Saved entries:
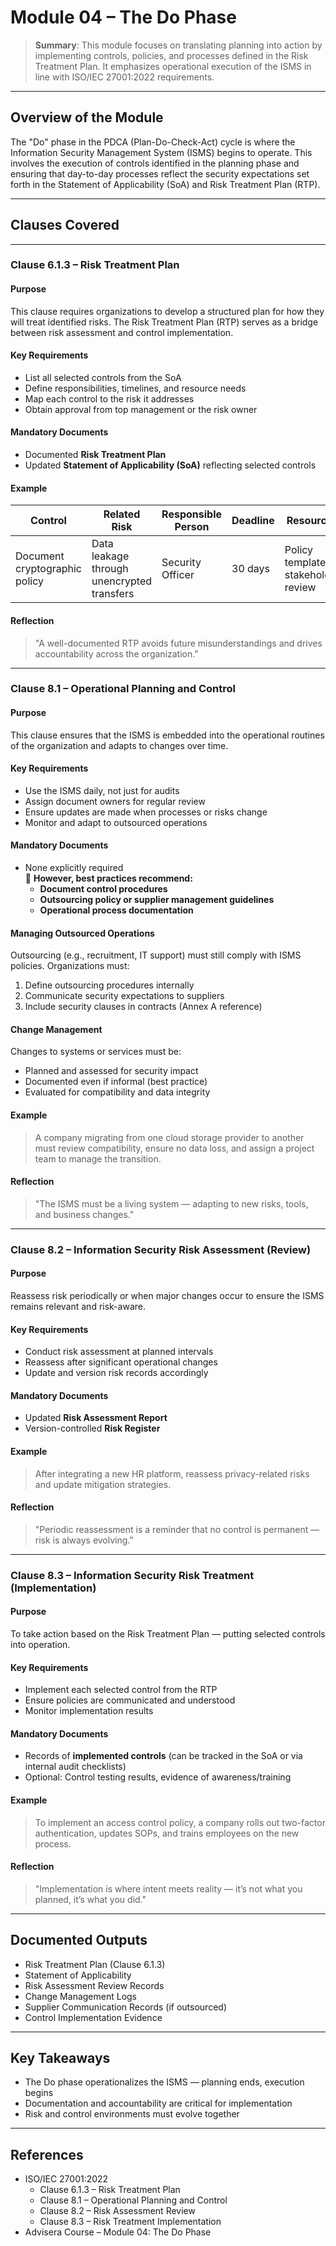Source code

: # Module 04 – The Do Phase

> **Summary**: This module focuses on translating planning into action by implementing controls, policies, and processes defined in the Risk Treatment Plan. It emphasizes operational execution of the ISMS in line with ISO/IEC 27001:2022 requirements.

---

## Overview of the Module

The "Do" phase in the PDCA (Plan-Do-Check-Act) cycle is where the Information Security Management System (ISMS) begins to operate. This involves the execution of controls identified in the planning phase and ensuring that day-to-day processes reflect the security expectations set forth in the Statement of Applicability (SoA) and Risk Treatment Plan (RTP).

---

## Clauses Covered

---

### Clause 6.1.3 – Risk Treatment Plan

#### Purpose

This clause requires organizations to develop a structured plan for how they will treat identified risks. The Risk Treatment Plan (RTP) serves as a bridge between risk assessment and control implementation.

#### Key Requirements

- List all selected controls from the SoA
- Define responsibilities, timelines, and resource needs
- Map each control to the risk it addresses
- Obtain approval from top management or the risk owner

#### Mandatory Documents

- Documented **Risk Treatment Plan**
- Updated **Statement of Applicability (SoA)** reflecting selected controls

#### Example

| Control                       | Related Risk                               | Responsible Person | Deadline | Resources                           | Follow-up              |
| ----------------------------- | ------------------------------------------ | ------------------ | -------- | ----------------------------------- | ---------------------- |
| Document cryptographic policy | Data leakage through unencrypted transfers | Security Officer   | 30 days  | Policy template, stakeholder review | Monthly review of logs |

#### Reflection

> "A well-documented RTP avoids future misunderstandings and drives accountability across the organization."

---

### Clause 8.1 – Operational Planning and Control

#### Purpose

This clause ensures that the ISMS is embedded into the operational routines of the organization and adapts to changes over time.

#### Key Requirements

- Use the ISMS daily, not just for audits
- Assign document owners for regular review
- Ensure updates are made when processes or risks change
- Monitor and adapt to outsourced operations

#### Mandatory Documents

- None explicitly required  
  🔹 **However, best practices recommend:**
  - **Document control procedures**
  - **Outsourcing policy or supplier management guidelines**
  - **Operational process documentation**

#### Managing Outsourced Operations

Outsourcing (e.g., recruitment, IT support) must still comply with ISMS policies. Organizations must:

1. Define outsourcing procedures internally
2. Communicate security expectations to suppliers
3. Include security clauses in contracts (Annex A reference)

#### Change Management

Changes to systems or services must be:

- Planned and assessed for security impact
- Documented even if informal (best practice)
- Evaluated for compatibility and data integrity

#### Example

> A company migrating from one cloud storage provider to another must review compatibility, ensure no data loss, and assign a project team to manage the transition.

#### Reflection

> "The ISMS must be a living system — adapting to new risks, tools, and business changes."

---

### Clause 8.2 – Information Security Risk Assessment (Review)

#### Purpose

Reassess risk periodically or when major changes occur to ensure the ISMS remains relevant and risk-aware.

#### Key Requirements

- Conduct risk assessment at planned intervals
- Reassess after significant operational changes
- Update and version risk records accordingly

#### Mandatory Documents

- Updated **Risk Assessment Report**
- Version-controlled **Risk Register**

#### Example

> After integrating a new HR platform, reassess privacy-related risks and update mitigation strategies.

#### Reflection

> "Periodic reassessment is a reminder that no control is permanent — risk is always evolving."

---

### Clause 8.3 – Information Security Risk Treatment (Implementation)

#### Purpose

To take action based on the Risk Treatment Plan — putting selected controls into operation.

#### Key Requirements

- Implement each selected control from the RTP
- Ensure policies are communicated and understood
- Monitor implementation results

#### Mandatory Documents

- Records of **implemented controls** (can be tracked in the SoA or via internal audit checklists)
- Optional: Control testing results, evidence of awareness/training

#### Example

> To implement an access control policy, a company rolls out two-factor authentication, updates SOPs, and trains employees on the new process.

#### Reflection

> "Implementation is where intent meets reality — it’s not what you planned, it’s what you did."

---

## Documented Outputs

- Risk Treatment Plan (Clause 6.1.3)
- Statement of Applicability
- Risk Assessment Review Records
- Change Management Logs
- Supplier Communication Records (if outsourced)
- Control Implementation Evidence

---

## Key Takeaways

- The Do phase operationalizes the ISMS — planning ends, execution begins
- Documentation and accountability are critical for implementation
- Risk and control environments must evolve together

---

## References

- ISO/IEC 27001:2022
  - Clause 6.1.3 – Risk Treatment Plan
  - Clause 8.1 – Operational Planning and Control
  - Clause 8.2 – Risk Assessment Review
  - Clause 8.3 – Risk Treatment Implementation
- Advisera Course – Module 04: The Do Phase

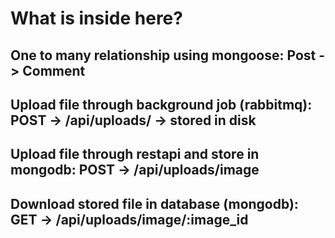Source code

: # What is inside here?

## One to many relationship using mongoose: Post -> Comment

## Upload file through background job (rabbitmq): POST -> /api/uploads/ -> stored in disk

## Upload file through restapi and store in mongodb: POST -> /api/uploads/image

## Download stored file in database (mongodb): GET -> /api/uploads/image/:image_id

* * *

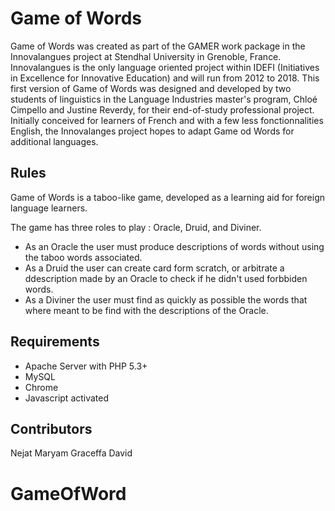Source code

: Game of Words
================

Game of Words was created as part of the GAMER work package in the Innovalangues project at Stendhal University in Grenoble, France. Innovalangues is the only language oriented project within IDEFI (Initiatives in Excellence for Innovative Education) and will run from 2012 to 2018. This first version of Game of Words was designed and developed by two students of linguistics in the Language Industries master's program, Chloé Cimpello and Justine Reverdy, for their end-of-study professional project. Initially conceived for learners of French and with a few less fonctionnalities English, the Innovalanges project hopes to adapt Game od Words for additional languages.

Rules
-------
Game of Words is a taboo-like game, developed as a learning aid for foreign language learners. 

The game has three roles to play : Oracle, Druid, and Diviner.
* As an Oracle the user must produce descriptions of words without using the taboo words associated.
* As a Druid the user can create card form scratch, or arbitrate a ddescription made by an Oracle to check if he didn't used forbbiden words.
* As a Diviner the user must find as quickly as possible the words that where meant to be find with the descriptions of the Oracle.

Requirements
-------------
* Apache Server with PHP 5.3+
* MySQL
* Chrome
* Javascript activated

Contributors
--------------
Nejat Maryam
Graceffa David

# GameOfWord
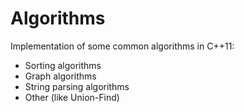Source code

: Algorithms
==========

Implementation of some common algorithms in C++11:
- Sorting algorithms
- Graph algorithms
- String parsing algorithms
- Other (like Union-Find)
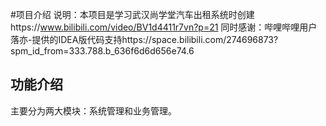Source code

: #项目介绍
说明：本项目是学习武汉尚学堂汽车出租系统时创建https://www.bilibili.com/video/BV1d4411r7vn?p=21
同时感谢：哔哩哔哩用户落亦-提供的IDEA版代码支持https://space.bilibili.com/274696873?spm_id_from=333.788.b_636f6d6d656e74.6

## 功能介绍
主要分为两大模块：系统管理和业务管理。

* * *

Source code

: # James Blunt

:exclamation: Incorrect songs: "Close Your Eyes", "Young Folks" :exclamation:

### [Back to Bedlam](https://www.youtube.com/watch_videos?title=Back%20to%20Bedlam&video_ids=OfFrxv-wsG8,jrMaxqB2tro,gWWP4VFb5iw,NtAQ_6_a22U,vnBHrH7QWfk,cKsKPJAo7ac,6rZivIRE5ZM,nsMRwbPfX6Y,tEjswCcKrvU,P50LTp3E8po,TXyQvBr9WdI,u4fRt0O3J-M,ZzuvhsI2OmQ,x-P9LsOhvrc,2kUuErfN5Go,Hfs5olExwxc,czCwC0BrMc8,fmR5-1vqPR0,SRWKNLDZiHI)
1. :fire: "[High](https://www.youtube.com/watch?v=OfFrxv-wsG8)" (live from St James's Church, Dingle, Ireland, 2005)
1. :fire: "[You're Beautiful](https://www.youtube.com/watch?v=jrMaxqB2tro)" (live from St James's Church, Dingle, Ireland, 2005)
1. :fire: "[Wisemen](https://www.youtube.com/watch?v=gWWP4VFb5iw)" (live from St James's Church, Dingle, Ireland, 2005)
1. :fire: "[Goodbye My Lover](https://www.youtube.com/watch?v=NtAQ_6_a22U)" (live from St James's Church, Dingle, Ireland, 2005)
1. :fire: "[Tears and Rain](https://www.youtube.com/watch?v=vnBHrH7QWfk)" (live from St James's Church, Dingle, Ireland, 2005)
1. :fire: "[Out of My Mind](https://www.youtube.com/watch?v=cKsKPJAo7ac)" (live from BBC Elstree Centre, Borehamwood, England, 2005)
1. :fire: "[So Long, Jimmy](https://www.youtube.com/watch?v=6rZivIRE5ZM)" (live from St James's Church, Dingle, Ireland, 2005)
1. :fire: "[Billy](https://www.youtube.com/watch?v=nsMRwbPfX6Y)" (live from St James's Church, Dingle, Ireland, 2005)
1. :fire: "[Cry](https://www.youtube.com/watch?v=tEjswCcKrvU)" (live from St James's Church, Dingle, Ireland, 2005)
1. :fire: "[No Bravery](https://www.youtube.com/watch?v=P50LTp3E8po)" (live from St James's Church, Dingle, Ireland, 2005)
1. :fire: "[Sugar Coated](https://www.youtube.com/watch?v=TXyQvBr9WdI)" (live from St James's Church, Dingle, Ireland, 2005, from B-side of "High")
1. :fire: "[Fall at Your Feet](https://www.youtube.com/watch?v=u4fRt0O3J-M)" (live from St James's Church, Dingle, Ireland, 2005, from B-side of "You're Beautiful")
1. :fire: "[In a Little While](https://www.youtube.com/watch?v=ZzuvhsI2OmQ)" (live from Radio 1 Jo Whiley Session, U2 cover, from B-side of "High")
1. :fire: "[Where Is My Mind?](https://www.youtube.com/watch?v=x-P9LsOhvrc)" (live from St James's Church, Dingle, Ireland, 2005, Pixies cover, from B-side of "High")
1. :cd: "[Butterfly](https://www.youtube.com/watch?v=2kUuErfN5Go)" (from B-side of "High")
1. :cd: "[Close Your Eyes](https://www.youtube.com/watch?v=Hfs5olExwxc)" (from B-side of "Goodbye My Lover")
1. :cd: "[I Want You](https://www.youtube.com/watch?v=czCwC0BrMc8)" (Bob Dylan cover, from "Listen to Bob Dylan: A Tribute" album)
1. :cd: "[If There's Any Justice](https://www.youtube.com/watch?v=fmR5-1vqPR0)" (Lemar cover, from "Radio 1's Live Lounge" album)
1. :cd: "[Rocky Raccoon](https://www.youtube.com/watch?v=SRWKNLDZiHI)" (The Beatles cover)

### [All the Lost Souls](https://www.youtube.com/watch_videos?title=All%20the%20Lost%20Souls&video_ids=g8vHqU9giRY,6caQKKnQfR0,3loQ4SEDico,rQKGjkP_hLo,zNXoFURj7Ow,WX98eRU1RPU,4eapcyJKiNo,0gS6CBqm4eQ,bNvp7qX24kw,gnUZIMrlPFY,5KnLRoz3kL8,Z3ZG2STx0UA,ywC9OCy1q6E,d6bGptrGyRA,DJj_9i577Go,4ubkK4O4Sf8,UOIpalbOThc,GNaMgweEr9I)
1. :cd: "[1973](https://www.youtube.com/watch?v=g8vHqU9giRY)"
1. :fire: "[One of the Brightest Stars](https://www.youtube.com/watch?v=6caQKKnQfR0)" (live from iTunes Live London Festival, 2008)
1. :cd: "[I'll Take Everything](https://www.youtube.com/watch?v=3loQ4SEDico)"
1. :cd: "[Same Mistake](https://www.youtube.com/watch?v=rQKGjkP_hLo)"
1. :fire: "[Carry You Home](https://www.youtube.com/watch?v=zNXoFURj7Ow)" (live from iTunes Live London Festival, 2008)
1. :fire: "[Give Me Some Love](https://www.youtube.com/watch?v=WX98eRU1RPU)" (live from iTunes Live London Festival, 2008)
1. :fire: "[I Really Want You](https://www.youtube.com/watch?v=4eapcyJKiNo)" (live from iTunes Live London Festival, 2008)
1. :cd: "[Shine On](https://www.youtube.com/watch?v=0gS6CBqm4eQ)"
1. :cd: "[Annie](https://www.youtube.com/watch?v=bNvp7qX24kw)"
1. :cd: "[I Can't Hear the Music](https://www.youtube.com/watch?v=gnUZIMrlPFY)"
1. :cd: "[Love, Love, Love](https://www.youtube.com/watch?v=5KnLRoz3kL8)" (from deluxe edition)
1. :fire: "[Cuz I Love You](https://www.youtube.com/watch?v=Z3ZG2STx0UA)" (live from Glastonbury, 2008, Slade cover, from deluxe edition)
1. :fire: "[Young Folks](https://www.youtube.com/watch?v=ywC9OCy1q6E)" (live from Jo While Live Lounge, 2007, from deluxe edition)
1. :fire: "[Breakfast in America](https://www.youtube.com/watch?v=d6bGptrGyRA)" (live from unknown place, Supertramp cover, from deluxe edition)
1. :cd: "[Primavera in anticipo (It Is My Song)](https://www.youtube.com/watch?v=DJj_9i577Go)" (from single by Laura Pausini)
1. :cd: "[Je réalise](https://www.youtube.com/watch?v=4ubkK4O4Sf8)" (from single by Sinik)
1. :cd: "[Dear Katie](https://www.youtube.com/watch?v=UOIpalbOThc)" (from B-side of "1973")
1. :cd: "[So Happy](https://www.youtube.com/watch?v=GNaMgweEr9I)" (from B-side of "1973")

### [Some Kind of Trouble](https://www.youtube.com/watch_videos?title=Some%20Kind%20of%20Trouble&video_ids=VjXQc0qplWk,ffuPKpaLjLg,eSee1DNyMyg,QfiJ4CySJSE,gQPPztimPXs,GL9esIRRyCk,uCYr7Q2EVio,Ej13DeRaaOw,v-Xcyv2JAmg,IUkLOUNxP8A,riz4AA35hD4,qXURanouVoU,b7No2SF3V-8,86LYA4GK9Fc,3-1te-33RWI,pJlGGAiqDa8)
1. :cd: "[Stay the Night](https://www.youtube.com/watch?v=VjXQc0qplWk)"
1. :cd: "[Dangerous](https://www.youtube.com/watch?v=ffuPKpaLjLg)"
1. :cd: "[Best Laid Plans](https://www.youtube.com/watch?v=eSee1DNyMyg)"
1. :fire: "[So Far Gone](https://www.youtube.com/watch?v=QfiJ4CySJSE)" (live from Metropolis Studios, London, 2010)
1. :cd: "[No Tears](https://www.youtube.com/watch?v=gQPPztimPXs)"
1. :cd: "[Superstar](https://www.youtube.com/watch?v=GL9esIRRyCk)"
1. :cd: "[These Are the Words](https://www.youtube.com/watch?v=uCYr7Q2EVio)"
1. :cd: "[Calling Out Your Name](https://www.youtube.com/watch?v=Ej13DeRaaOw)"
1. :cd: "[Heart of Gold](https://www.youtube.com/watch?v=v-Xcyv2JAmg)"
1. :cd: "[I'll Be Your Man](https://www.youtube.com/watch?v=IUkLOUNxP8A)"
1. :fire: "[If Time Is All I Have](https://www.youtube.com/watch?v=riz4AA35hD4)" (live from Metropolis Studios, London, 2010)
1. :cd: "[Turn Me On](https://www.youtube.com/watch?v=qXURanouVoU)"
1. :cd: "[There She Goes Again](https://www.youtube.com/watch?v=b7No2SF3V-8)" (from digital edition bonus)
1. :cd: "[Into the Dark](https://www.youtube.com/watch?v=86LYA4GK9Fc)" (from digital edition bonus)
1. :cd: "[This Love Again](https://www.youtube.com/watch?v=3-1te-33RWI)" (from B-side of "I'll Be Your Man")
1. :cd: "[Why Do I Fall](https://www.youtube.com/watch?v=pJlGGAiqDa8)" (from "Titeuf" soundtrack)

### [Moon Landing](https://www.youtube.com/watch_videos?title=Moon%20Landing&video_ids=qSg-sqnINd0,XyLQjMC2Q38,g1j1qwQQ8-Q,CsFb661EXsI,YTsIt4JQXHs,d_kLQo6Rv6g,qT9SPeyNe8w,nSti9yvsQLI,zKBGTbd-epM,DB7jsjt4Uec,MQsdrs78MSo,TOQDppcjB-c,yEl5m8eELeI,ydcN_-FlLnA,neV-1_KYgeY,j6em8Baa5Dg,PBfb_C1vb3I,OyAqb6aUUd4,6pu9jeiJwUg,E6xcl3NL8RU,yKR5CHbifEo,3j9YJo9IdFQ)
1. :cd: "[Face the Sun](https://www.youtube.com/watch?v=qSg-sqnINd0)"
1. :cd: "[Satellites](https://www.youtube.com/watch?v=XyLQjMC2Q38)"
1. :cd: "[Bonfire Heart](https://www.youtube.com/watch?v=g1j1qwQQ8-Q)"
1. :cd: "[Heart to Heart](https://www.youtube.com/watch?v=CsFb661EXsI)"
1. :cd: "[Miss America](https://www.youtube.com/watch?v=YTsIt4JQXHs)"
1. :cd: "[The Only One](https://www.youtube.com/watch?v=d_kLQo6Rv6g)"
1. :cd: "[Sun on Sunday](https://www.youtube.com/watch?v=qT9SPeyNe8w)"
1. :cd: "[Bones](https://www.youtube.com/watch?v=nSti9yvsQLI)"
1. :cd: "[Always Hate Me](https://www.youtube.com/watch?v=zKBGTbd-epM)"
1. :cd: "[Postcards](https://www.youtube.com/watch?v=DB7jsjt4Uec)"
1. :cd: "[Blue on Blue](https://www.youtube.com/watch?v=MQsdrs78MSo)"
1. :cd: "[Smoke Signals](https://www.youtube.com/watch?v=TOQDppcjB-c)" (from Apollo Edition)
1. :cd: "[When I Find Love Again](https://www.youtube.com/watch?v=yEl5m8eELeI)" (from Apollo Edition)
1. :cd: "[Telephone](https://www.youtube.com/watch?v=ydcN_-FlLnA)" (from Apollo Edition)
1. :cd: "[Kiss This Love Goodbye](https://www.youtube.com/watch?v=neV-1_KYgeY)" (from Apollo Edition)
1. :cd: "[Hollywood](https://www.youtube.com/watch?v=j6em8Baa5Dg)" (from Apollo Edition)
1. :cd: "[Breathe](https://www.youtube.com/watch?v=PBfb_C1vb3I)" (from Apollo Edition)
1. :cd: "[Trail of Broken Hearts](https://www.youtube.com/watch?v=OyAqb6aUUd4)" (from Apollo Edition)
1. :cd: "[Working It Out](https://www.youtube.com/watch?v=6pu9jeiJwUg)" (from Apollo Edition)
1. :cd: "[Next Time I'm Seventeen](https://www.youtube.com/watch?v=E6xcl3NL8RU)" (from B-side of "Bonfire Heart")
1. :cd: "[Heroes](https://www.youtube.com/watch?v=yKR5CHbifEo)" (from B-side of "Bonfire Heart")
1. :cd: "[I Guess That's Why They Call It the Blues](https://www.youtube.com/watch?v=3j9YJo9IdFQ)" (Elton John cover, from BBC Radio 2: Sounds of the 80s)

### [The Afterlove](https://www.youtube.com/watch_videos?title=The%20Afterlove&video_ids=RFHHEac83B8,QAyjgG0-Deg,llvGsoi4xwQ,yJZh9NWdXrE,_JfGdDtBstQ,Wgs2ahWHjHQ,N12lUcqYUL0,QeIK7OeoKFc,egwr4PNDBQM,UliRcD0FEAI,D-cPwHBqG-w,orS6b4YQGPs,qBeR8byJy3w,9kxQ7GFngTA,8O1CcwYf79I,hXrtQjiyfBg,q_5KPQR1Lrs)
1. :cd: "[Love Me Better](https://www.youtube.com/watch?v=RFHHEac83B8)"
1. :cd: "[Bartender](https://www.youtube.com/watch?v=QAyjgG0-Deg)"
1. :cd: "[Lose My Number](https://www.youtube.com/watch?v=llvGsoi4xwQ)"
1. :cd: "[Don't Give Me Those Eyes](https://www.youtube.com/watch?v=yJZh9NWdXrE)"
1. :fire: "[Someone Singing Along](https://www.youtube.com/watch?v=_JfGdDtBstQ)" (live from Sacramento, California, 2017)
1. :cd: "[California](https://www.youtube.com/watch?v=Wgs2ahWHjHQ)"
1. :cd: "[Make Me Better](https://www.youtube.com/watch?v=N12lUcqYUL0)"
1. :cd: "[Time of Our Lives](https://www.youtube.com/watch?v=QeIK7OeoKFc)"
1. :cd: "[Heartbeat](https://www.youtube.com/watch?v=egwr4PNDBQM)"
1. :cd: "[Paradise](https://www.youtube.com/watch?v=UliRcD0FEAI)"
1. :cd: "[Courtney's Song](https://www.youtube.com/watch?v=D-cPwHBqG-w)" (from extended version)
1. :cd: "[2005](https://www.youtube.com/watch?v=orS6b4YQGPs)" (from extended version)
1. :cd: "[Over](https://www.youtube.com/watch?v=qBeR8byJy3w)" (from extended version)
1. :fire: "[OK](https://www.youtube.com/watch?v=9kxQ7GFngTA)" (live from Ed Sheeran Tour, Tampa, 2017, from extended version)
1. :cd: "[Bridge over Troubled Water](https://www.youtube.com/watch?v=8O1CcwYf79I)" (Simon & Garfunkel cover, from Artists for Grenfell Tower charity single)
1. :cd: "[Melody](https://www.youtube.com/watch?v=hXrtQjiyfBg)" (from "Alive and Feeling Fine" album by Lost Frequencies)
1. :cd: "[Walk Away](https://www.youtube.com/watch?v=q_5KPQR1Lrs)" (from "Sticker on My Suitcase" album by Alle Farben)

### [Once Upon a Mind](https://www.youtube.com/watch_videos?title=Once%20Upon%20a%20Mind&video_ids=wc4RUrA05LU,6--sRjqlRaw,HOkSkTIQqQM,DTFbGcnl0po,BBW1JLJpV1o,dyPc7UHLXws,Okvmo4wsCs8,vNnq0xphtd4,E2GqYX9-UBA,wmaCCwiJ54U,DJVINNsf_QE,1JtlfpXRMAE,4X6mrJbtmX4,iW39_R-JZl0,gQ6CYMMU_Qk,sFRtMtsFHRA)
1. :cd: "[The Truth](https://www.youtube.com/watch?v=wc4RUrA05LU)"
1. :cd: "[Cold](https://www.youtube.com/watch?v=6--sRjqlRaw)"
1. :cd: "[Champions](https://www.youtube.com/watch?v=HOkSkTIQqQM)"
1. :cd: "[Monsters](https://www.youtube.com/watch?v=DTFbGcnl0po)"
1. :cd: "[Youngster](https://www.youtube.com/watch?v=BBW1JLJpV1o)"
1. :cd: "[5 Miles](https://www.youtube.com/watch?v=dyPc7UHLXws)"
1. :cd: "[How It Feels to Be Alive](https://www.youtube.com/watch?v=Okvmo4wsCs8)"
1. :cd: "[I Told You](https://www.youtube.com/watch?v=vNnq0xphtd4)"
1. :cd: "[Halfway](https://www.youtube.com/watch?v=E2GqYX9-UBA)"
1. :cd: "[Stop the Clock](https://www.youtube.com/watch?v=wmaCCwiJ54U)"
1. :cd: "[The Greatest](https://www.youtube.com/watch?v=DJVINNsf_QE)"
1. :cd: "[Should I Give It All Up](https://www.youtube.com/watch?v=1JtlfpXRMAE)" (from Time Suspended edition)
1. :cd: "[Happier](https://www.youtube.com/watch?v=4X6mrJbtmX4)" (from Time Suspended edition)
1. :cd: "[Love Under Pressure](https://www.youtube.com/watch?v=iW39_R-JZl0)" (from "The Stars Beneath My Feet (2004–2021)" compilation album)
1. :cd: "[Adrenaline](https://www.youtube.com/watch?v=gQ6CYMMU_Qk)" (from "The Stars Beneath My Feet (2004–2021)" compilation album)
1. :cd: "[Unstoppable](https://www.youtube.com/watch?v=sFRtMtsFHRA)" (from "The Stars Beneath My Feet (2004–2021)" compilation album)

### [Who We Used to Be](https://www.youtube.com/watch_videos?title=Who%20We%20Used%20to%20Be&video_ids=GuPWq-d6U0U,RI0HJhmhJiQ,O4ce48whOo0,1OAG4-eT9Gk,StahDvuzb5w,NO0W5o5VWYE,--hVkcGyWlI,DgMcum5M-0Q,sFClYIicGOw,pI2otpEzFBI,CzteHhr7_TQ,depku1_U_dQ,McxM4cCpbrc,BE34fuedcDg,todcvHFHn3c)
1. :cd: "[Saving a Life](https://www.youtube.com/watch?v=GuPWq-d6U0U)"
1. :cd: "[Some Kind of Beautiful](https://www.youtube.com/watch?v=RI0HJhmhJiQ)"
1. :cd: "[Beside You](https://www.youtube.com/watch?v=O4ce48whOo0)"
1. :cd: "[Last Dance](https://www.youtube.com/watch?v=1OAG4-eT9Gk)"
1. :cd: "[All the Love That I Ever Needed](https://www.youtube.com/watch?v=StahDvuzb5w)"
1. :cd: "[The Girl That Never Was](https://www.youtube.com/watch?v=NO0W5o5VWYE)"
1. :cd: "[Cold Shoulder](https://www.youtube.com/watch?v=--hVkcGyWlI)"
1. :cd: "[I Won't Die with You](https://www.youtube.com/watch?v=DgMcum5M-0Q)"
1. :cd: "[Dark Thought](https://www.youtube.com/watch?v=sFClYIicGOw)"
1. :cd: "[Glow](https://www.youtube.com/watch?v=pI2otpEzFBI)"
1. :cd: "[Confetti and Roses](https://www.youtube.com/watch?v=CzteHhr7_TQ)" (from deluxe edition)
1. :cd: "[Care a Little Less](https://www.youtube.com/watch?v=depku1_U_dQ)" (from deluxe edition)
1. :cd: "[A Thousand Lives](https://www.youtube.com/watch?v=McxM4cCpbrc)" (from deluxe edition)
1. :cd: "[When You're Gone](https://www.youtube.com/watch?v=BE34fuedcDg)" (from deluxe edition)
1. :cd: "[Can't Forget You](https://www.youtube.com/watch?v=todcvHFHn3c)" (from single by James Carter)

What you are asked to do -> Please give an exact copy of the entries above, from the line with "- Optional: Control" down to the line with "## Key Takeaways", inclusive, and nothing else.

Answer ->
- Optional: Control testing results, evidence of awareness/training

#### Example

> To implement an access control policy, a company rolls out two-factor authentication, updates SOPs, and trains employees on the new process.

#### Reflection

> "Implementation is where intent meets reality — it’s not what you planned, it’s what you did."

---

## Documented Outputs

- Risk Treatment Plan (Clause 6.1.3)
- Statement of Applicability
- Risk Assessment Review Records
- Change Management Logs
- Supplier Communication Records (if outsourced)
- Control Implementation Evidence

---

## Key Takeaways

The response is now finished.